Cover your liabilities. Mortgages are getting bigger as property prices continue to rise and for many of us the monthly payment is our biggest outgoing.
Know the extent of your mortgage and other loans, exactly how long they last and whether they are on a repayment or interest only basis. You will then be able to tailor a suitable protection product to match these liabilities and make sure they are fully paid off if you were to die or suffer a critical illness.
Protect your family. For most people, the standard of living they expect their family to have over the years depends on the day-to-day earnings of one or both partners. Should these earnings be cut short, how much will your family need to ensure they continue that standard of living and still meet their long term objectives? This could be as simple as making sure the bills are covered in your home for the next few years or it could include the cost of further education for children.

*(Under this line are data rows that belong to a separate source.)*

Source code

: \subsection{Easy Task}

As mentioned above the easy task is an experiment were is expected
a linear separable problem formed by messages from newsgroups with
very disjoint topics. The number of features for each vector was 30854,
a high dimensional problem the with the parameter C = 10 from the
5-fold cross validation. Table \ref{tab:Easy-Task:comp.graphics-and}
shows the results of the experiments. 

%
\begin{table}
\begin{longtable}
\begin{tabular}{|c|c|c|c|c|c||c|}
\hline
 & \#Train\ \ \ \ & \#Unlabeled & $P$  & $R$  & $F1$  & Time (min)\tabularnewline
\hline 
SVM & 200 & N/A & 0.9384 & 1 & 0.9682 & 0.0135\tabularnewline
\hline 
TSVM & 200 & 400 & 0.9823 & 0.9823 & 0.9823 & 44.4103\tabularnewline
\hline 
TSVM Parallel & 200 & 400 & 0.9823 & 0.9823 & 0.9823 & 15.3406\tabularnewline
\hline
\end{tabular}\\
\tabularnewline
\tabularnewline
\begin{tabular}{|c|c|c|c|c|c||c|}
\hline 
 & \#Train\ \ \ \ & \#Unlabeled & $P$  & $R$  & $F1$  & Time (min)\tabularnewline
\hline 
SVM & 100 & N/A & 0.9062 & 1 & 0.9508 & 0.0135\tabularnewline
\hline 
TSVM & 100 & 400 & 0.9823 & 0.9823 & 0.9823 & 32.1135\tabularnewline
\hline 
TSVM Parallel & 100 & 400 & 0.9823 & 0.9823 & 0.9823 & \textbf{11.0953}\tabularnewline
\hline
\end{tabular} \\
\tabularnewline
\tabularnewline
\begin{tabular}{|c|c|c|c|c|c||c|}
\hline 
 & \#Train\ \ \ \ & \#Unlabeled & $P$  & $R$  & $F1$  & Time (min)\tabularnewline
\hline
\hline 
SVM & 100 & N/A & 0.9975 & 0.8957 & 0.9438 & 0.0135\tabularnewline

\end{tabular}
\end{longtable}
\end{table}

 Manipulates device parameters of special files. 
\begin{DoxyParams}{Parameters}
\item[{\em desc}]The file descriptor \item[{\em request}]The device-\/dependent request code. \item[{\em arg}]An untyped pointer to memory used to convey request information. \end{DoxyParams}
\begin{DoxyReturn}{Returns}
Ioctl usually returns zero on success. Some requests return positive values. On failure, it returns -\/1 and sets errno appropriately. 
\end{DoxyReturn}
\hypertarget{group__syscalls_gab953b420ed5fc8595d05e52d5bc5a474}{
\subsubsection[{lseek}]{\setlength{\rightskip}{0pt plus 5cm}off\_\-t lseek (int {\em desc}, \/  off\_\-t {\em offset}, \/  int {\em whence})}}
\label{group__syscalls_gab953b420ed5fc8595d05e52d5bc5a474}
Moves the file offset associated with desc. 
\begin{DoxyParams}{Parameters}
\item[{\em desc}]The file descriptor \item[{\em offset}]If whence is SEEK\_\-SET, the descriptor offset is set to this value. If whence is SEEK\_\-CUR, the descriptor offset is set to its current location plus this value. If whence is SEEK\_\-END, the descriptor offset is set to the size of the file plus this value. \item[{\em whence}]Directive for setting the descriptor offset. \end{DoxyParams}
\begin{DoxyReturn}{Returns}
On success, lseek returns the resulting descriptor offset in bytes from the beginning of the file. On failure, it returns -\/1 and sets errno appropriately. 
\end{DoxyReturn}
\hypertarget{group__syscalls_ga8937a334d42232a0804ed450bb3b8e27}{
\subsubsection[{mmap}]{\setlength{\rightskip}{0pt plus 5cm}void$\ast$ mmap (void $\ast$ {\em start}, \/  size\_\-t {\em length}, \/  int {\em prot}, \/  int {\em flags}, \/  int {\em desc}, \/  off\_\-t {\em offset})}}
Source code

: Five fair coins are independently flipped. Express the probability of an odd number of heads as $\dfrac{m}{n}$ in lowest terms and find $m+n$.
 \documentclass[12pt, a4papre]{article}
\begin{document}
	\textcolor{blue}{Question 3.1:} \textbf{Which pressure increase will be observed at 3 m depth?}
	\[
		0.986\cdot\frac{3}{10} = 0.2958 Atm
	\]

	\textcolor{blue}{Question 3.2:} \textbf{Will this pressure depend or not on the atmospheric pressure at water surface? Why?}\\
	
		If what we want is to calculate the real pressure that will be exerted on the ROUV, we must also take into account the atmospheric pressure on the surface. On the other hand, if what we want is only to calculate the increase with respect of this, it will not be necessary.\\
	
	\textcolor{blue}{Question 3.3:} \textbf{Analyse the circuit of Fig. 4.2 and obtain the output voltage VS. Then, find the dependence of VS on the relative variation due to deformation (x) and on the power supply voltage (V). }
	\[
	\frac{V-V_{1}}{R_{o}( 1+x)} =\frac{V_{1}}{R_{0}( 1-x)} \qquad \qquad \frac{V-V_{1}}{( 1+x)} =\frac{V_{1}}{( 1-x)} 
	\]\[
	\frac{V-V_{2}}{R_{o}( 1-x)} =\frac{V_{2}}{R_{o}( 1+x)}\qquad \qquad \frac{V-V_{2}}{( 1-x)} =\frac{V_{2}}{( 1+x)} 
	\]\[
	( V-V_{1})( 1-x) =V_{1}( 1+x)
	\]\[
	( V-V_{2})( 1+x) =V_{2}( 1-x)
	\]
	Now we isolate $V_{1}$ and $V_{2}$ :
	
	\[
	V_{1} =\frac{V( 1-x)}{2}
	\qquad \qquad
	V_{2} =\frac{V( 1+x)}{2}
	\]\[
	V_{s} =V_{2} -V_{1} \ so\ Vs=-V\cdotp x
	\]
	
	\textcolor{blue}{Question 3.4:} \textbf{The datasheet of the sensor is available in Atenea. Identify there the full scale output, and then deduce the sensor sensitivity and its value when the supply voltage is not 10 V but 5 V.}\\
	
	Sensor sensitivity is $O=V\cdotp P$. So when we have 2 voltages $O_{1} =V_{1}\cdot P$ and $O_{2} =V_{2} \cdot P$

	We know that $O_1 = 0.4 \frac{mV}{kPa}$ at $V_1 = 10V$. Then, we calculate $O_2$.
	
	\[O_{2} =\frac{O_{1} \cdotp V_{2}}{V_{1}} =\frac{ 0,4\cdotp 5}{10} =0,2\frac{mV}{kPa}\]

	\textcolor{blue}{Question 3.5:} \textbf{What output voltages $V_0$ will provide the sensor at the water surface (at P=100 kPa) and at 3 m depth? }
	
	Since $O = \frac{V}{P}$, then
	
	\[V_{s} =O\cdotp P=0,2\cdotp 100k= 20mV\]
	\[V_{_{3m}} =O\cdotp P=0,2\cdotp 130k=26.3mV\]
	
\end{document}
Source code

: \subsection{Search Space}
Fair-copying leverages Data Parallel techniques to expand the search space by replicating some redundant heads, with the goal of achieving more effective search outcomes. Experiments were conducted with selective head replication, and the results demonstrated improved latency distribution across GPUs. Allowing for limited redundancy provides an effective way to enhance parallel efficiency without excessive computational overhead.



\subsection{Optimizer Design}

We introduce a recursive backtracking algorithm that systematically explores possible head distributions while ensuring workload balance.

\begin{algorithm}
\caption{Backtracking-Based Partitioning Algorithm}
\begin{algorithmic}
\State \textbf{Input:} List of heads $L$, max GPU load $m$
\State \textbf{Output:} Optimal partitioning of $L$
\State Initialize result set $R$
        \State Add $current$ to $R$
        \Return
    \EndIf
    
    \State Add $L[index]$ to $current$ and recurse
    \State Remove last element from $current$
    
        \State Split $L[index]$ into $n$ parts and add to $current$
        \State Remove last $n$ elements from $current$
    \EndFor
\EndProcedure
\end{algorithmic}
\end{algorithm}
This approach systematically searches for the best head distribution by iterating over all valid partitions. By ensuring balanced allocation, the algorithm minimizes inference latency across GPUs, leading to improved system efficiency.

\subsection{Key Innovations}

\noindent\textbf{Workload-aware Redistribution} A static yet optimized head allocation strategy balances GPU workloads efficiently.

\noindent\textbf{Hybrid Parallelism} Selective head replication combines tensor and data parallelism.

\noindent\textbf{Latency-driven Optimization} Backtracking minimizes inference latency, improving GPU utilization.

Lump sum or regular? Most products will provide your benefits as either a single lump sum or as a regular income for a fixed term. When protecting things like mortgages, it makes sense to pay off the full liability as a lump sum as soon as possible. When protecting your family and replacing lost income, however, it could be more cost effective to provide benefits as income and make sure it is increasing with inflation. This type of benefit is called Family Income Benefit and is usually cheaper than protecting a lump sum to provide equivalent income. You still have peace of mind however, that your family will receive a fixed income for as long as you have set this for.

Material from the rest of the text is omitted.